NEW YORK – A method for analyzing cell-free methylated DNA being developed for use in cancer liquid biopsy testing can potentially also be used for prenatal testing applications, according to researchers from Canada's Princess Margaret Cancer Centre (PMCC) and the University of Toronto.
"There's actually quite a bit of similarity in the DNA methylation profiles of the placenta and cancer," Samantha Wilson, a postdoc in Michael Hoffman's lab at PMCC, said in a presentation at last week's American Society of Human Genetics 2020 virtual conference. She and her colleagues hypothesized that their method, called cell-free methylated DNA immunoprecipitation sequencing (cfMeDIP-seq), would be able to enrich placental DNA from maternal plasma.
Wilson presented data on cfDNA from three maternal plasma samples taken between weeks 17 and 18 of gestation. Using principal component analysis, the team was able to separate placental from nonplacental DNA, Wilson said, based on known placenta methylome regulators, including tumor suppressors, transposon silencing elements, and placenta imprinted regions.
In addition, using synthetic spike-in controls with unique molecular indices, the researchers were able to use "generalized linear models to absolutely quantify cfDNA," Wilson said, allowing them to correct for enrichment and sequencing biases associated with fragment length, GC content, and CpG dinucleotide fraction within a fragment.
Wilson hopes to advance the method by combining it with machine-learning algorithms to predict preterm birth.
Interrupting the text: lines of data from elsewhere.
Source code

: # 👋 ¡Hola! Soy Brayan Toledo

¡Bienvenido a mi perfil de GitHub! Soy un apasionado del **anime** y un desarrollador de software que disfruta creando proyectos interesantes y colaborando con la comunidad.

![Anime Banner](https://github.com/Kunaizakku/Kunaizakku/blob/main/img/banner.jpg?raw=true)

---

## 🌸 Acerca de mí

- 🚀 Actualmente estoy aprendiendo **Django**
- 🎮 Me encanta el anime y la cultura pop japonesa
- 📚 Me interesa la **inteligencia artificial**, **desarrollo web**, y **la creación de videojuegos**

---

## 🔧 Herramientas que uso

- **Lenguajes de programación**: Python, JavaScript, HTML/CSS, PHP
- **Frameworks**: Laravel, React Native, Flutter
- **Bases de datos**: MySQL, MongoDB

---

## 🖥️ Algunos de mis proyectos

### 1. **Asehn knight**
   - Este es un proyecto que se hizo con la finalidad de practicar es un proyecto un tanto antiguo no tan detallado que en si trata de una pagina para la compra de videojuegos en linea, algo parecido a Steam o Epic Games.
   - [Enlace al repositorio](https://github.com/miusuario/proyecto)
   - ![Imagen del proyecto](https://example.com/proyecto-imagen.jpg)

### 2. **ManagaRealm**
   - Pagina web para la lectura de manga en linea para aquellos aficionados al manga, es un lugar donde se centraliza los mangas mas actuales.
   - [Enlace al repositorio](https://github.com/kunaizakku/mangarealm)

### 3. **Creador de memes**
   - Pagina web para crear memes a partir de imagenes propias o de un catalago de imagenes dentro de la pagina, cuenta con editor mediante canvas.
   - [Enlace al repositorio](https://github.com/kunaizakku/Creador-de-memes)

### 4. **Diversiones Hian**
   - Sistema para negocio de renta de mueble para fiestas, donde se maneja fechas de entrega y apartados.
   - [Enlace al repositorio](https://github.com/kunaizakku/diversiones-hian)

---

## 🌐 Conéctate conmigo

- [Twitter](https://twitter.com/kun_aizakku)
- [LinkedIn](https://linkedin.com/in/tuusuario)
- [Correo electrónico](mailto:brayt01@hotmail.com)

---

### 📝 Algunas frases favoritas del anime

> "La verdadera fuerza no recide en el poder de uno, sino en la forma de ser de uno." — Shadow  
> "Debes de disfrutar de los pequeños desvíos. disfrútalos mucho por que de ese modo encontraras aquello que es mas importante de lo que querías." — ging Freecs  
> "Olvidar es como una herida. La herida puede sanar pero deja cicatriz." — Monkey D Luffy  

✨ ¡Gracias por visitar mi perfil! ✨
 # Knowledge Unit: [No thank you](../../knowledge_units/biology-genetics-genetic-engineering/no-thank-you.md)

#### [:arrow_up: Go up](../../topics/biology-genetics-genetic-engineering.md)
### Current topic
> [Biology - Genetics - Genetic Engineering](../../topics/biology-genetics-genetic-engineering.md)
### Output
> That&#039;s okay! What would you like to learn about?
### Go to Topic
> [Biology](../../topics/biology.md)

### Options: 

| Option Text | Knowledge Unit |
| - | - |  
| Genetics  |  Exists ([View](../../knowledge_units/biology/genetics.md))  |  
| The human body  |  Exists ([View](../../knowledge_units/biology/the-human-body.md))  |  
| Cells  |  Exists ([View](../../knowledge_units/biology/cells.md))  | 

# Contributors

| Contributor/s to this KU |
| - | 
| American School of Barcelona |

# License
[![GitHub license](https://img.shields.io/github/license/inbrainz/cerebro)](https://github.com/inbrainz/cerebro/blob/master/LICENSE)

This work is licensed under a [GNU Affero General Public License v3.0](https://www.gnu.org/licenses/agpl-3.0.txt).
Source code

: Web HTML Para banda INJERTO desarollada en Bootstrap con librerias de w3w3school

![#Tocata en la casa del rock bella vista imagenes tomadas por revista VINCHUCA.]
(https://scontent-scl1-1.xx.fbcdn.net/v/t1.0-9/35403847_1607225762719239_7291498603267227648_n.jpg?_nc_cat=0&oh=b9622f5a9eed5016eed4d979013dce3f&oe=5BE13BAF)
Published in 2018, cfMeDIP-seq uses antibodies to pull out small quantities of methylated, circulating, cell-free DNA. The method avoids the chemical conversion and destructive nature of bisulfite sequencing, the gold-standard method for methylation profiling. Moreover, it may be cheaper than whole-genome bisulfite sequencing. In proof-of-concept studies, the method's developers showed that they could detect methylation patterns indicative of several different cancers.
In January 2019, Wilson and her colleagues won a five-year, C$1.2 million ($915,000) grant from the Canadian Institutes of Health Research to develop a noninvasive method to screen for pre-term birth.
"In this study, we will look at the chemical changes found between circulating DNA of healthy pregnancies and pregnancies involving premature birth … We will identify changes in DNA methylation that can determine pregnancies with a high risk of premature birth. Since the test only uses DNA in the mother's blood, we can do this with a noninvasive blood test with little additional risk to the pregnancy," the researchers wrote in their grant abstract. "This study will result in a noninvasive blood test that can detect pregnancies with increased risk of premature delivery. Use of this test will lead to changes in pregnancy care to try to prevent premature birth."
In her ASHG talk last week, Wilson said the team is in the process of collecting 300 patient samples representing preterm births and healthy controls. Using cfMeDiP-seq and machine learning, she and her colleagues hope to be able to predict subtypes of preterm birth, as well as early and late preeclampsia.
CfMeDIP-seq is not a "be-all-and-end-all technique," Wilson cautioned. It doesn't profile all placental DNA, only hypermethylated regions, and it can't yet reach single-base resolution. Moreover, it can't yet fully disentangle placental DNA from maternal DNA. "We're working on deconvoluting this," she added.
But the method is noninvasive, can be used across gestation, and can obtain DNA sequence information — potentially even single-nucleotide variants.
In July, PMCC announced that it was spinning out DNAMx, a startup that plans to commercialize cfMeDIP-seq. In addition to its use in cancer liquid biopsy testing, "the platform also holds promise for application to conditions beyond cancer detection including prenatal diagnostics, cardiology, and monitoring of immune responses," PMCC said in a statement. "DNAMx has secured experienced executives to spearhead its first round of financing, which will trigger the license and bring the technology closer to patients on a global scale." PMCC and researchers involved with the company declined to discuss the firm's plans at this time.
In her ASHG talk, Wilson disclosed that she is an inventor on a provisional patent application for "synthetic spike-in controls for cell-free MeDIP sequencing and methods of using same."
Wilson said she has hope she can develop the method into a clinically useful test. "Currently we're sequencing everything, and it's expensive," she said. "If we find a machine learning model that is able to predict preterm birth or whatever pregnancy complication we're looking at, the next step is to reduce the dimensions in the data and create a panel that would be more cost effective for a healthcare setting."